I didn’t know he looked for me in the mornings like that. I felt immensely flattered. Do you ever feel flattered by a loved one’s attention? Certainly we take it for granted most of the time, but every now and then I can tune in and feel it and bask in it. Ben is such a prickly creature, seeminly unsentimental and unto himself, a true Aries, a little mountain goat making his way stubbornly up and down craggy cliffs, thinking his own thoughts. When he has a playdate, as he did yesterday, with Eliot, the new kid, I always worry that it will go awry because Benj is so strong about what he wants to do. I fear arguments, interventions.
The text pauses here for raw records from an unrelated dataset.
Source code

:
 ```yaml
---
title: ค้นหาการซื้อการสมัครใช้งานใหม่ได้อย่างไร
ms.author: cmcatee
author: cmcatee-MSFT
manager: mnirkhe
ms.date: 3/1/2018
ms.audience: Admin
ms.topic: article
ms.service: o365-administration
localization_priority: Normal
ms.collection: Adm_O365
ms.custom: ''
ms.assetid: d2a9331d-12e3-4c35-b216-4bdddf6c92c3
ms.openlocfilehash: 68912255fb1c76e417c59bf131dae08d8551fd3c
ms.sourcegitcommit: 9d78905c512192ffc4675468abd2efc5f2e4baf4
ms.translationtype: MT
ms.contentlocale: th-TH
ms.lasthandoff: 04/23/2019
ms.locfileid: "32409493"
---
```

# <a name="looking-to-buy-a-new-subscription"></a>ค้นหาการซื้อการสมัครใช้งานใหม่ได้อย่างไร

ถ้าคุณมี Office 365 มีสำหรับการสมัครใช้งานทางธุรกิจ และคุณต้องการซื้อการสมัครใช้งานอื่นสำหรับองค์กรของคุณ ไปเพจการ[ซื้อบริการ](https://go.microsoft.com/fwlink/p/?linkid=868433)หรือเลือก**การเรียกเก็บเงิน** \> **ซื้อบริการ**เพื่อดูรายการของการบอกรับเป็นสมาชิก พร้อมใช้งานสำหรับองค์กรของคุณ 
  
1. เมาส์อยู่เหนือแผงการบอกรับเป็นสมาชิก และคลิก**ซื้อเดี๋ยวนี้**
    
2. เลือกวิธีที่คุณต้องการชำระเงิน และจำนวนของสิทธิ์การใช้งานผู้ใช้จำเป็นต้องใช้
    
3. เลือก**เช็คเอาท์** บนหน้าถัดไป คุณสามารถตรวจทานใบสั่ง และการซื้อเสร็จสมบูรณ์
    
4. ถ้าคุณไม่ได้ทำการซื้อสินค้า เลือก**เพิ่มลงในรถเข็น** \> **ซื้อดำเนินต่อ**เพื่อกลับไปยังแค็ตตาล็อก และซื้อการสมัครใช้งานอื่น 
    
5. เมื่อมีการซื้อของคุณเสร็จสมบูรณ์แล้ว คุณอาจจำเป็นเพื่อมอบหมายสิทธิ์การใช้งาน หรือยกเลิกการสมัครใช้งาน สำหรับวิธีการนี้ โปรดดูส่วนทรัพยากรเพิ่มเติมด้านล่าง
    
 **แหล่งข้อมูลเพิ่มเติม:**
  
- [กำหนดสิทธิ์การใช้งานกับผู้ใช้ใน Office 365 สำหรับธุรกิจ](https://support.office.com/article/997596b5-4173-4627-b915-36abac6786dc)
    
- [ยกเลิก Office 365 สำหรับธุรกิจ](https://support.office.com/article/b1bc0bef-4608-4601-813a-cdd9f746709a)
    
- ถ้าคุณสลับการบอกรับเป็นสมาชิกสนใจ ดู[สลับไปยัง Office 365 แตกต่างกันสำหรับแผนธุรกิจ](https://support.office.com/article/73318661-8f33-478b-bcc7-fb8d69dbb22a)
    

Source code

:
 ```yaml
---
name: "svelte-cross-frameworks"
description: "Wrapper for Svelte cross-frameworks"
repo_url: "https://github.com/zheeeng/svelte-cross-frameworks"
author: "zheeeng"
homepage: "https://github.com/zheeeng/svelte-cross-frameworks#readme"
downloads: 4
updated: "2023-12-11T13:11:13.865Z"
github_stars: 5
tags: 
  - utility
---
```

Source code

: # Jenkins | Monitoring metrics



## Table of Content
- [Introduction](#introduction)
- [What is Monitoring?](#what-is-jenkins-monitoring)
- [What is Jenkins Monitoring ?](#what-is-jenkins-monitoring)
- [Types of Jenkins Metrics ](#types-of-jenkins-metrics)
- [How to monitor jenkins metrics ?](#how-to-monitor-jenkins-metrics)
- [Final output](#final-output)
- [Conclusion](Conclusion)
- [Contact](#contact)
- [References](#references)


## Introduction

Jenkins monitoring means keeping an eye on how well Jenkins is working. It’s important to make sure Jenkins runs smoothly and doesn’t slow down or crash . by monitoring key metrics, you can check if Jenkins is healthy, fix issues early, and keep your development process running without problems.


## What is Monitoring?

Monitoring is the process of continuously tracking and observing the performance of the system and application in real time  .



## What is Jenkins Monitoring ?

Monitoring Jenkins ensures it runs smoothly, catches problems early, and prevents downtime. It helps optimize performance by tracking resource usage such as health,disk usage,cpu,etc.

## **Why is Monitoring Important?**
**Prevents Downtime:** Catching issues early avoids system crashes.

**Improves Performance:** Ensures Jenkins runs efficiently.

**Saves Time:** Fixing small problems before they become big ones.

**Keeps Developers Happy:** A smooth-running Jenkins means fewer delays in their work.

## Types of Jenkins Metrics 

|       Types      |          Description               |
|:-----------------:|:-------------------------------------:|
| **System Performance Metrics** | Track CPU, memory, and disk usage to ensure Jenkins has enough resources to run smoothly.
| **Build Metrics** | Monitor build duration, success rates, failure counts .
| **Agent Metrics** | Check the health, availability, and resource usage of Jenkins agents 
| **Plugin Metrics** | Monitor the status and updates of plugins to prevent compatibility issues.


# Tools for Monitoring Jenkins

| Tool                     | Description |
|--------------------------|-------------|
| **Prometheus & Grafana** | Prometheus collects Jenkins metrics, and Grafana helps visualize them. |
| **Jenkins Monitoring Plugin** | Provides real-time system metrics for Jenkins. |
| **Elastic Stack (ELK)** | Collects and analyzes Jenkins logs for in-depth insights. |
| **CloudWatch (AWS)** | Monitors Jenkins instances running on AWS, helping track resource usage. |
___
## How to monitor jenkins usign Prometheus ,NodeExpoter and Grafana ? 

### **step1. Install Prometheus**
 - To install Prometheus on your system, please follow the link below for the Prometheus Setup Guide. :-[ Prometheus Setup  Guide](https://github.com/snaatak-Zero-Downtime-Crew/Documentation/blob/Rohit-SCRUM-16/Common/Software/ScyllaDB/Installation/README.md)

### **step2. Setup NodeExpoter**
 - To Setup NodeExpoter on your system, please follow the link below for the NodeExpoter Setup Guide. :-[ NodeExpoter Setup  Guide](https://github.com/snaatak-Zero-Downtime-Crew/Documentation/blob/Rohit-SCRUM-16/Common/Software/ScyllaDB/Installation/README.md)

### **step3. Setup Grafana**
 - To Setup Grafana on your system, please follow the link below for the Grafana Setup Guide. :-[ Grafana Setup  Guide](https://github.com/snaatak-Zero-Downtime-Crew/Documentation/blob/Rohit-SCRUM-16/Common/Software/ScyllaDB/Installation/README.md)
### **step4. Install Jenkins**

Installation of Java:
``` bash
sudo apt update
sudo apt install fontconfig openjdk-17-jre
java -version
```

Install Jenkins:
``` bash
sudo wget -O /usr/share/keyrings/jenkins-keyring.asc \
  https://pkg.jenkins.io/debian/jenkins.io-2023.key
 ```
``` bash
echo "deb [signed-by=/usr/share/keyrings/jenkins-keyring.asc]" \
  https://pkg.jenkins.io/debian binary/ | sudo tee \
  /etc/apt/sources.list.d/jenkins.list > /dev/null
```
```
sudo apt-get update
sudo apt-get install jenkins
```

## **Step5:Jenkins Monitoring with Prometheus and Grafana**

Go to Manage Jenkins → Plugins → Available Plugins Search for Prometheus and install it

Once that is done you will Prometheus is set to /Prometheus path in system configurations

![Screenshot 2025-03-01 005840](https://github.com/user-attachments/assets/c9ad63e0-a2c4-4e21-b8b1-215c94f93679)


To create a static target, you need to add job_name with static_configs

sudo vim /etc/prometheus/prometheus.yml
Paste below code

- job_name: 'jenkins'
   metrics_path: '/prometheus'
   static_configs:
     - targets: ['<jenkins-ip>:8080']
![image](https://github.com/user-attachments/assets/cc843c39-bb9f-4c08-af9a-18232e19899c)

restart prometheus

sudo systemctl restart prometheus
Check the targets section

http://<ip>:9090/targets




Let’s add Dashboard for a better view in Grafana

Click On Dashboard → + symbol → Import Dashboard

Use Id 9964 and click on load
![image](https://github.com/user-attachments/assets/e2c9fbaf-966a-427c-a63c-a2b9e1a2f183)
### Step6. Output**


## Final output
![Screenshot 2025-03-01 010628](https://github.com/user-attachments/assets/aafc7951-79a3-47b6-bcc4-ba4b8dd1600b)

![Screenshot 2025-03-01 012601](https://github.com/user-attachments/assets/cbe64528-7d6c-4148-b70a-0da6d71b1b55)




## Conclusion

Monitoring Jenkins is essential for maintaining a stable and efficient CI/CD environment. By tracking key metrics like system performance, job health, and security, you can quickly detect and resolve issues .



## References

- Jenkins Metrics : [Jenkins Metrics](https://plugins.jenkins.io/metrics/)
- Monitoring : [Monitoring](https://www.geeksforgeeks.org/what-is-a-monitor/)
I fear having to play with the other kid at a time of day when I’m really tired (3 p.m., prime nap time if Max is home to babysit which he never is anymore because he is now in high school, sigh) I fear Benj being lonely because no one will want to play with him.

But my fears are usually for naught. I don’t learn from this experience, however; when do I ever learn from an experience, for God’s sake? I still worry, every time. But Eliot and Ben tumbled into the car and right away I knew it would be okay because Eliot had a strong and quirky personality with enough sweetness to take care of the rest. He started going on and on about getting enough money to buy a horse (poor guy lives in an apartment, but never mind!). I listened gratefully to the prattle as I drove home slowly (Eliot’s grandmother was following us in her car so that she’d know where we live for pick-up time). The two boys burst into the house, and ran upstairs to Ben’s room immediately to play Legos. They only surfaced later for a snack (popcorn, chosen by Eliot, and juice mixtures, courtesy of Ben). Perfect playdate.

Yet at the end of the two hours, sure enough, I heard Ben say, “Well, I’m going to draw now,” and he went off to make a pad story. Ben is amazingly prolific. We have stacks and stacks of pad stories in every room downstairs (diningroom, livingroom — despite my best efforts — and playroom), Suess-like tall piles of pads curving over precariously, leaning against other books of his. He has to draw. He is driven to draw. And the stuff he does blows my mind sometimes. He drew a picture of a cannibal being shot, from the book Robinson Crusoe, which he is slowly reading. The picture reminded me of the Guernica. The cannibal’s body was thrown back, his head and foot twisted to the side in pain, the muscles in his body taut. Only the mouth of the gun was showing, not the shooter. I want to scan it and show it to you but it turns out his teacher has it!

Ben is a delightful child but also a pain in the ass. He is demanding, exhausting, funny, adorable, and every once in a while, he will show me his soft side (only me) by letting me kiss him and by seeking me out when he has a bad dream. And by looking for me in the reflective glass early in the morning, for no reason or to share a new idea with me.

Miracles are all around; I think the miracle is most tangible when we actually tune in enough to feel their wonder.

(Ben in the vacation house.)


I laughed out loud when I read this sentence:

“Ben is a delightful child but also a pain in the ass.”

Because I have a Ben of my own, and he sounds a lot like yours 😀

— added by Mum is Thinking on Saturday, September 16, 2006 at 10:21 am

There are many delightful children who are also a pain in the ass. 🙂 It’s wonderful to have one.